Ce que je pense est que la grève qui affecte les deux secteurs précités est préjudiciable à l’économie nationale. D’abord au niveau de l’éducation, parce qu’elle ne permet pas aux élèves de l’école primaire et secondaire, particulièrement ceux du secteur public, de se rendre à l’école et de bénéficier d’une formation adéquate. Les enseignants réclament au minimum un salaire d’un niveau acceptable tel celui qu’ils avaient avant la gratuité décrétée par le gouvernement. Pour rappel, les salaires touchés par les enseignants, avant la gratuité, étaient financés en majeure partie par les contributions de parents. Après la mise en application de la décision gouvernementale, le surplus, jadis financé par les parents, n’a été compensé que partiellement par l’allocation gouvernementale ; ce qui ne permet pas aux enseignants de retrouver le niveau de leurs revenus d’avant la gratuité. Par exemple, un enseignant qui percevait l’équivalent de près de 400 USD avant la gratuité touche aujourd’hui moins de 200 USD. Il est vrai que la mesure de la gratuité de l’enseignement permet aux centaines de milliers d’enfants issus de familles démunies de retrouver le chemin de l’école ; toutefois, elle ne permet pas au secteur public de garantir le même niveau ni la même qualité d’éducation qu’avant. En effet, les salles de classe sont surpeuplées et les enseignants sont démotivés. A terme, le résultat risque d’être le contraire de celui recherché.
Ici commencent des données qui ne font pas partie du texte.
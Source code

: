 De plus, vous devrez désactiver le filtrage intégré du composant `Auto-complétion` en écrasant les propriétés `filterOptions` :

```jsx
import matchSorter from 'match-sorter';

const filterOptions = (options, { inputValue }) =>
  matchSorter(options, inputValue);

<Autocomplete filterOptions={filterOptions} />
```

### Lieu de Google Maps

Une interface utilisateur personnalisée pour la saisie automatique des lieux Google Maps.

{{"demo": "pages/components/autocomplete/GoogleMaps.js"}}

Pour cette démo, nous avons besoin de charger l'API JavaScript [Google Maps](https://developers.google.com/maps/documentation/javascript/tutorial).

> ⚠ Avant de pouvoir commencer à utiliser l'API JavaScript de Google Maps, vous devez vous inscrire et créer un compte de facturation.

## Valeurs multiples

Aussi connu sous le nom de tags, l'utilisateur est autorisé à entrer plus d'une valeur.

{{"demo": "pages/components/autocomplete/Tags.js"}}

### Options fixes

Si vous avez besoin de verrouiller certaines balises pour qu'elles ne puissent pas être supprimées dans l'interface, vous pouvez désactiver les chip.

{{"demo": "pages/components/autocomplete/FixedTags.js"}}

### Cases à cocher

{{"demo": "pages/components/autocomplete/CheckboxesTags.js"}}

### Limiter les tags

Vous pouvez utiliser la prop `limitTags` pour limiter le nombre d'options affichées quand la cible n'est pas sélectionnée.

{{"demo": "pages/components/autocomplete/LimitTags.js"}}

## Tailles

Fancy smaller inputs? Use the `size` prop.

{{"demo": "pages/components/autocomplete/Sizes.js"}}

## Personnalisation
Ce que je pense est que la grève au niveau du secteur de la santé a des conséquences immédiates et incalculables parce qu’elle entraine de milliers de perte en vies humaines. D’abord, ce sont des médecins qui étaient en grève pendant plus d’un mois ; par la suite, ce sont les administratifs et autres personnels de la santé qui ne travaillent plus pendant plus de deux mois. Tous réclament une augmentation de salaires. Cette situation est d’autant plus préoccupante qu’elle coïncide avec la prévalence de la pandémie Covid 19 qui fait des victimes dans plusieurs provinces du pays, particulièrement dans la capitale. Le gouvernement se doit d’examiner en priorité ce cas pour plusieurs raisons. D’abord, parce qu’il n’est pas normal que l’administration de la santé ne fonctionne pas pendant plusieurs mois ; Ensuite, parce que les pertes en vies humaines sont considérables, surtout au sein des familles les plus démunies incapables de s’offrir des soins de qualité dans les institutions hospitalières privées. Enfin, parce que cette carence de service médical public risque de contribuer à la propagation de la pandémie Covid-19 et d’affecter l’économie nationale. Nous ne devons l’oublier, plusieurs pays sont tombés dans la décroissance économique à cause de cette pandémie.